Maryellen Crisóstomo, especialista de Justiça Econômica e Direito das Mulheres na ActionAid, pontua:
“É a desigualdade racial, atingindo sobretudo mulheres negras, a cara principal da insegurança alimentar. O Brasil tem avançado no enfrentamento do racismo mais nas leis do que na realidade do dia a dia. Por isso, as melhorias nestes índices ainda são lentas”.
Maryellen também ressalta que, enquanto persistirem essas desigualdades, a fome continuará sendo expressão de uma injustiça histórica. “Podemos afirmar que, enquanto o país não superar suficientemente esta desigualdade, ainda traremos marcas injustificáveis de insegurança alimentar”.

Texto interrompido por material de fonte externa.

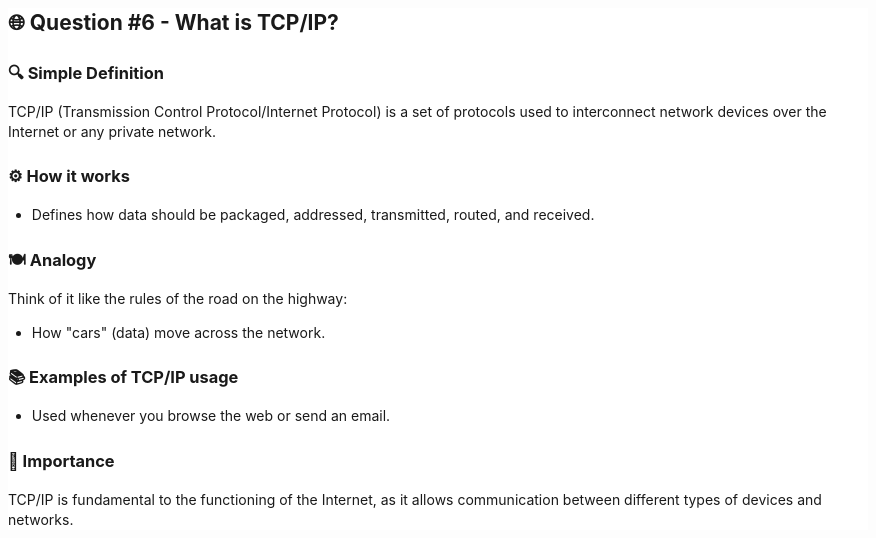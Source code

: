 
## 🌐 Question #6 - What is TCP/IP?

### 🔍 Simple Definition
TCP/IP (Transmission Control Protocol/Internet Protocol) is a set of protocols used to interconnect network devices over the Internet or any private network.

### ⚙️ How it works
- Defines how data should be packaged, addressed, transmitted, routed, and received.

### 🍽️ Analogy
Think of it like the rules of the road on the highway:
- How "cars" (data) move across the network.

### 📚 Examples of TCP/IP usage
- Used whenever you browse the web or send an email.

### 🔑 Importance
TCP/IP is fundamental to the functioning of the Internet, as it allows communication between different types of devices and networks.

Alertas e desafios para o futuro
A ActionAid faz um chamado à atenção para os desafios que ameaçam a sustentabilidade dos avanços. Francisco Menezes cita duas preocupações principais: a insuficiência orçamentária das políticas sociais, em um contexto de destinações públicas nem sempre transparentes — como parte das emendas parlamentares —, e os impactos cada vez mais frequentes dos eventos climáticos extremos, com efeitos altamente danosos sobre o sistema alimentar. E conclui: “Festejemos os avanços, mas estejamos alertas para que não sejam retomados retrocessos recentemente experimentados.”